Metode yang tepat tidak hanya membuat murid lebih mudah memahami, tetapi juga menumbuhkan rasa ingin tahu. Siswa merasa belajar belajar bukan sekedar menghafal, melainkan menemukan sendiri kebenarannya. Inilah inti pendidikan yang sejadi, bukan menjejalkan informasi, tetapi menuntun siswa agar mampu mengembangkan kemampuan berpikir kritis dan kreatif. Dalam hal ini, guru berperan sebagai desainer pembelajaran. Guru memilih jalan terbaik agar ilmu dapat sampai ke hati dan pikira murid. Dengan menguasai berbagai metode, guru sebenarnya sedang membuka banyak pintu menuju pengetahuan, sehingga setiap murid bisa menemukan jalannya sendiri untuk belajar dan berkembang.
4)Menjaga Validitas Ilmu
Ilmu pengetahuan yang diajarkan di sekekolah tidak boleh hanya berlandaskan asumsi atau pendapat subjektif semata. Seorang guru bertanggung jawab memastikan bahwa setiap informasi yang disajikan atau disampaikan kepada siswa telah melewati proses verifikasi, diuji kebenarannya, serta dapat dipertanggungjawabkan secara akademis. Dalam pandangan epistemologis, pengetahuan yang baik tidak cukup hanya terdengar masuk akal, tetapi harus memenuhi syarat yang logis, konsisten, sesuai dengan fakta, serta terbuka untuk diuji kembali kapan pun diperlukan.
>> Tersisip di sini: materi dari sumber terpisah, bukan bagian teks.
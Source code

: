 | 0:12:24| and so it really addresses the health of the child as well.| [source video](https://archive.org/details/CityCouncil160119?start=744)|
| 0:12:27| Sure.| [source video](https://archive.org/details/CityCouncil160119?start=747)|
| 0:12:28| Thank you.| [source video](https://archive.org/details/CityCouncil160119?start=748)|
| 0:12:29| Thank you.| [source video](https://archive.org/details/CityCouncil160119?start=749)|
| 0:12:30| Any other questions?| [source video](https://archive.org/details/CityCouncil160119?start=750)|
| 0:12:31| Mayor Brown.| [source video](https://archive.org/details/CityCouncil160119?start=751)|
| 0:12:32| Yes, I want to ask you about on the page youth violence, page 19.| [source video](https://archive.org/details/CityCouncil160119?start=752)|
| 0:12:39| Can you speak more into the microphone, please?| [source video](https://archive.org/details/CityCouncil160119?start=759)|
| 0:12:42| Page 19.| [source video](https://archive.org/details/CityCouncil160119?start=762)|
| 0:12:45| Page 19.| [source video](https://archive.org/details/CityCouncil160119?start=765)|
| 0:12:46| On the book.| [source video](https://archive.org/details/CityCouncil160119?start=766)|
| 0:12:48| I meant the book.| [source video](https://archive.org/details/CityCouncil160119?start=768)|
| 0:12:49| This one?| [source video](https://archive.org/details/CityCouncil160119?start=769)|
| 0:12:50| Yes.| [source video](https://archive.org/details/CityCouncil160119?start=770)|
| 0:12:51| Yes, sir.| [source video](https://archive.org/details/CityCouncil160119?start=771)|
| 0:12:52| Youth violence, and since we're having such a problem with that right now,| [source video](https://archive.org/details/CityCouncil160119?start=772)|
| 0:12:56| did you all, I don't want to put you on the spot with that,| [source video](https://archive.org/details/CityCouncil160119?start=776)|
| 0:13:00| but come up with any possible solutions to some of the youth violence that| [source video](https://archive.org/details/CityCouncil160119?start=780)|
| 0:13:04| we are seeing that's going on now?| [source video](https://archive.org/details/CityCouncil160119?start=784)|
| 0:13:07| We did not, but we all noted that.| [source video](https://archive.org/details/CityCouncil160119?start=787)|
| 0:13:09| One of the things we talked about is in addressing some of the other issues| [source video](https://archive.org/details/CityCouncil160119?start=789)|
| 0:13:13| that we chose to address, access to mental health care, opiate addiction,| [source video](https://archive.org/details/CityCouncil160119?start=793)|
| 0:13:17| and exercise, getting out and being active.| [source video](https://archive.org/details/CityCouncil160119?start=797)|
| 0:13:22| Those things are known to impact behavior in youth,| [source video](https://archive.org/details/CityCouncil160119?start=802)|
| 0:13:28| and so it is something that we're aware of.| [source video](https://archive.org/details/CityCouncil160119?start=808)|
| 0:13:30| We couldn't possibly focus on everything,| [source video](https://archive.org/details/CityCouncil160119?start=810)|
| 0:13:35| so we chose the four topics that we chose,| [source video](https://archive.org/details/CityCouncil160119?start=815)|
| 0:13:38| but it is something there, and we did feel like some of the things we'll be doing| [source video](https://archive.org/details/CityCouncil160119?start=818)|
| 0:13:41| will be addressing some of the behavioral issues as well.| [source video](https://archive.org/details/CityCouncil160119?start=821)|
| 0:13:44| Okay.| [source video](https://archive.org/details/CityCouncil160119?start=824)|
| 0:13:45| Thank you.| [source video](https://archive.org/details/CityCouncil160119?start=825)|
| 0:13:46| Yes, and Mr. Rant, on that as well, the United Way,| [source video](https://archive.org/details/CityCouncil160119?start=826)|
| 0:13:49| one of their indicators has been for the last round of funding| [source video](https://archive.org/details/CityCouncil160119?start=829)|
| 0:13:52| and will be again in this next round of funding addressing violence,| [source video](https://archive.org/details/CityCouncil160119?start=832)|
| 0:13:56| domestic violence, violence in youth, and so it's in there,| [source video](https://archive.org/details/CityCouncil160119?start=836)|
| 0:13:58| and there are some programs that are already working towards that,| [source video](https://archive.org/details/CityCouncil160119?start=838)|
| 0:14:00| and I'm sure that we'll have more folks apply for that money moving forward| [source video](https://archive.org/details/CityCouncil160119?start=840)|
Sesuai dengan pemaparan di atas, peran guru sebagai seorang menjadi sangat pendting dalam mentransfer pengetahuan kepada siswa. Guru tidak hanya berfungsi sebagai penyampai informasi, melainkan juga penjaga utuh pengetahuan. Ia melatih siswa agar tidak sekedar menerima sesuatu apa adanya, tetapi terbiasa mempertanyakan, menguji, dan membuktikan kebenaran dari setiap konsep yang dipelajarai. Proses tersebut membentuk kebiasaan siswa untuk berpikir kritis terhadap hal baru. Dengan berpikir kritis siswa mampu menghadapi dunia sekarang ini yang deras akan informasi dari berbagai sumber. Dengan demikian, kelas bukan lagi sekedar ruang untuk menghafal teori, melainkan sebagai laboraturium kecil tempat siswa belajar menemukan kebenarannya.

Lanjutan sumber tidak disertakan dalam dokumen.